## Exercise
When a line of the records below contains the string "self", copy that whole line.

## Records to use
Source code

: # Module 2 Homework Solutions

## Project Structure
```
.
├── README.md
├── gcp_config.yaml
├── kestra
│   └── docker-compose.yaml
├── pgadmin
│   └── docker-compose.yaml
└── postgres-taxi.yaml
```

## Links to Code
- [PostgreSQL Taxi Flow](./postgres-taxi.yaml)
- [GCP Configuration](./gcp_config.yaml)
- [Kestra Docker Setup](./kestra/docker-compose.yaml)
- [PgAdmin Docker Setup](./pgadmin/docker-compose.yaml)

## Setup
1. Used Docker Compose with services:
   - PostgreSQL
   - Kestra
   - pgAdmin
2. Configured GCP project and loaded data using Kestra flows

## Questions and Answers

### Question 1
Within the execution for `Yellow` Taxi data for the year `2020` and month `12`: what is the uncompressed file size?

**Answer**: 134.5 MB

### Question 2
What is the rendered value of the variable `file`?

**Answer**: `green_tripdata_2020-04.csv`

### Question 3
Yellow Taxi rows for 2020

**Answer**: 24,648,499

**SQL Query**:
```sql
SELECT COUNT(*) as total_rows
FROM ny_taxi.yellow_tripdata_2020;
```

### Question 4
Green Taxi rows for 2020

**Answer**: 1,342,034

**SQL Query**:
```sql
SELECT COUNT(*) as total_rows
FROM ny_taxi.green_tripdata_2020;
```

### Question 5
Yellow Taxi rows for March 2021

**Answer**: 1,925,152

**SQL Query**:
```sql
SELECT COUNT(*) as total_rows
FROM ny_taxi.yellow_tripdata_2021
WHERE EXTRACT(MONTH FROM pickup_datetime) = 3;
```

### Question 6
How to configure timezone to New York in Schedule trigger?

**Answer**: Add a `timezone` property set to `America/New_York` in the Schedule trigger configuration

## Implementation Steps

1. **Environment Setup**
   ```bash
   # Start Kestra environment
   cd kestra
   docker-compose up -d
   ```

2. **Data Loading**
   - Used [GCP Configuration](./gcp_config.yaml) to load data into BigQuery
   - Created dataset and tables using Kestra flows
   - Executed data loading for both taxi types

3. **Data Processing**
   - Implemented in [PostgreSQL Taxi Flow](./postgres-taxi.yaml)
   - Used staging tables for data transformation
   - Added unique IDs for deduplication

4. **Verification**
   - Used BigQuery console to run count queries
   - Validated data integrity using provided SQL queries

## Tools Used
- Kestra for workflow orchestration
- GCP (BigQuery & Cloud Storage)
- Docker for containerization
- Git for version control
...
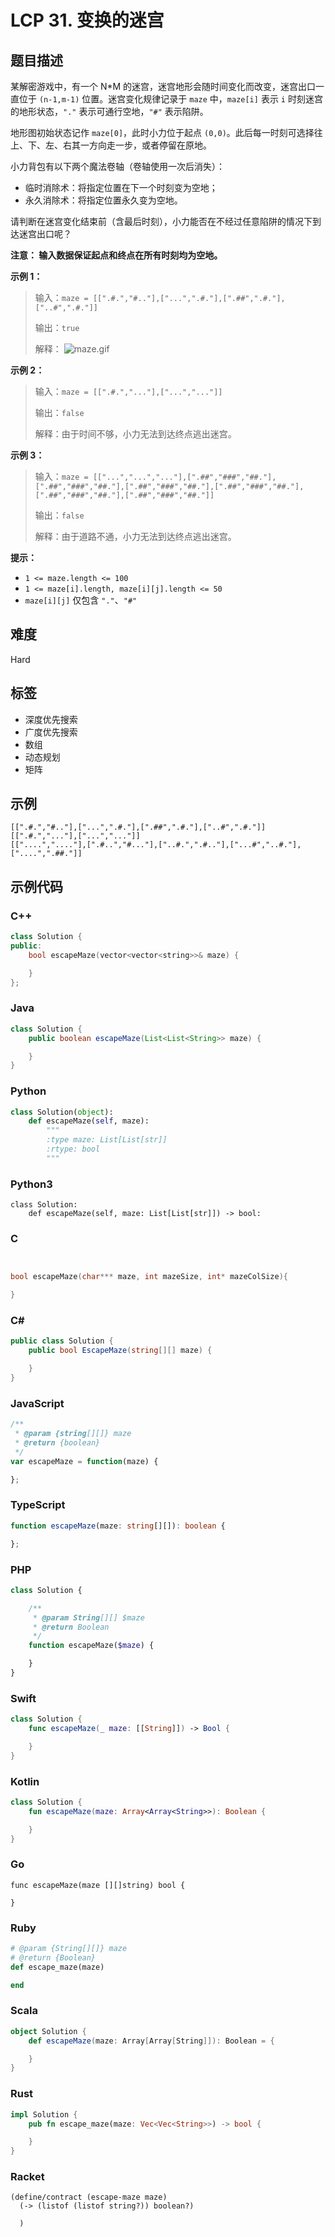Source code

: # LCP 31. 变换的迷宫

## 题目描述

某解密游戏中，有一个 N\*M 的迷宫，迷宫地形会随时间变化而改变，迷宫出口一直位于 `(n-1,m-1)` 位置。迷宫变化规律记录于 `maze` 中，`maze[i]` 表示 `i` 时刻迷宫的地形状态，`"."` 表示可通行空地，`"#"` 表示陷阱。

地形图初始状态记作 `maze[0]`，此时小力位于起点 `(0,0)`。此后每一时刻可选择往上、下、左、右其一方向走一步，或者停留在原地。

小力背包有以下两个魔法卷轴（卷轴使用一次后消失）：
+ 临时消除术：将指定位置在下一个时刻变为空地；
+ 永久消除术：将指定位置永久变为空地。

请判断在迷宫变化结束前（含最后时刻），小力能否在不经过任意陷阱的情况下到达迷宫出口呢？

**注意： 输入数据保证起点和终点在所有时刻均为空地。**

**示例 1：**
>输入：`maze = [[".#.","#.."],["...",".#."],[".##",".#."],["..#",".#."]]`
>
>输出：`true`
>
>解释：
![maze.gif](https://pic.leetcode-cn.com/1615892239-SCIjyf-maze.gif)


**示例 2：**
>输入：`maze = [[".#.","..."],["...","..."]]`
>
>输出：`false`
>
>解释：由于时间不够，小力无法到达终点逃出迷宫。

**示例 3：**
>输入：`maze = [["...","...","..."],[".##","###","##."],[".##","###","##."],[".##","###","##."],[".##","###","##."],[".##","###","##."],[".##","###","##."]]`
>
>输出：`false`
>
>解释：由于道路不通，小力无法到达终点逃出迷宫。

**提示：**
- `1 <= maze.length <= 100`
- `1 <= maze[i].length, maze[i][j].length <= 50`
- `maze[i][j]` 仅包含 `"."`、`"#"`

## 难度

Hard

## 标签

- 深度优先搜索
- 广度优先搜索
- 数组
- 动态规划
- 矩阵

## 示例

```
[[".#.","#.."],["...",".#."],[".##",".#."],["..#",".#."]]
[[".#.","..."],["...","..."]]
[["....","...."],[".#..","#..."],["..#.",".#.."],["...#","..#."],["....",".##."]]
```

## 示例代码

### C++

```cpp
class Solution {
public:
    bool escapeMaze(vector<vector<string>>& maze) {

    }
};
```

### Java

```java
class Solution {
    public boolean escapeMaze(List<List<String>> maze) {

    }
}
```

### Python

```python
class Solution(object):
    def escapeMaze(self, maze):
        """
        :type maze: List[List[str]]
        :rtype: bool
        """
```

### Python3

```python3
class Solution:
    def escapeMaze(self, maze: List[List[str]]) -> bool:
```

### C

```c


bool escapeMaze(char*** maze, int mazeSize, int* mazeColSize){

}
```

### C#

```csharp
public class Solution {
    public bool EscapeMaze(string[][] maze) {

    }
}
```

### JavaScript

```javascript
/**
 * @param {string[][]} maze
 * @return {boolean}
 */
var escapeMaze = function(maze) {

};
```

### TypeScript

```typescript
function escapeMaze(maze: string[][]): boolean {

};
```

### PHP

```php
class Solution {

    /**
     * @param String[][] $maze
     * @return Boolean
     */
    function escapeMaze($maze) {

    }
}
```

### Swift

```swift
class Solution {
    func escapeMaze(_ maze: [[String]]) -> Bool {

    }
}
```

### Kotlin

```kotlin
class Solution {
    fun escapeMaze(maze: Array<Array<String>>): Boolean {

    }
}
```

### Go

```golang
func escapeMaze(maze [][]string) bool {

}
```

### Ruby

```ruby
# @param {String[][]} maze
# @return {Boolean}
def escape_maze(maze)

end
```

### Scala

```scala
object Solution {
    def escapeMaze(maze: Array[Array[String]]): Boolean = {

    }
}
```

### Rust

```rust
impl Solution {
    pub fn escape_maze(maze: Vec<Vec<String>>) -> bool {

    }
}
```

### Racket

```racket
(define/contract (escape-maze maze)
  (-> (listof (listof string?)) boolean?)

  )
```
...
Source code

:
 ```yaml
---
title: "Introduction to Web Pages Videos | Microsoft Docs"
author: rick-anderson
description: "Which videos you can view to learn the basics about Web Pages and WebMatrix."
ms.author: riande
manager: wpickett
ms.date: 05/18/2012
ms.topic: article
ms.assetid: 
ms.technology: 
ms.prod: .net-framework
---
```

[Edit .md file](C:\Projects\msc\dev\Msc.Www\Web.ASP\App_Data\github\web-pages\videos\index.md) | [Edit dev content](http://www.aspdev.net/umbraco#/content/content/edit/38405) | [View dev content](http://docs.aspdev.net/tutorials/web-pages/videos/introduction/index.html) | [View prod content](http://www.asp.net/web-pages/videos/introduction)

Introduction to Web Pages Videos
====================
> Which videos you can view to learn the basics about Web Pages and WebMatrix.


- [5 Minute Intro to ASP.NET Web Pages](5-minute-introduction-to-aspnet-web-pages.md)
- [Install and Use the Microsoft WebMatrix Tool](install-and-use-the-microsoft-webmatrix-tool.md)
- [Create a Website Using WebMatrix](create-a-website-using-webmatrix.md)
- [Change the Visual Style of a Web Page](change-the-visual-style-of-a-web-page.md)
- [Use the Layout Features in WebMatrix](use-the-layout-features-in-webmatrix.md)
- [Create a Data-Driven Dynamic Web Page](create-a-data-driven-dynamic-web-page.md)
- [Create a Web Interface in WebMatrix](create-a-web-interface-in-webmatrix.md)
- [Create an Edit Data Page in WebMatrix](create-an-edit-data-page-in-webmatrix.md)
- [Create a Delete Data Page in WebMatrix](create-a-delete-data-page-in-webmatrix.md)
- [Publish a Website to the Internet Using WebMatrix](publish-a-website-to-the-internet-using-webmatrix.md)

## Reply
    def escapeMaze(self, maze):
    def escapeMaze(self, maze: List[List[str]]) -> bool:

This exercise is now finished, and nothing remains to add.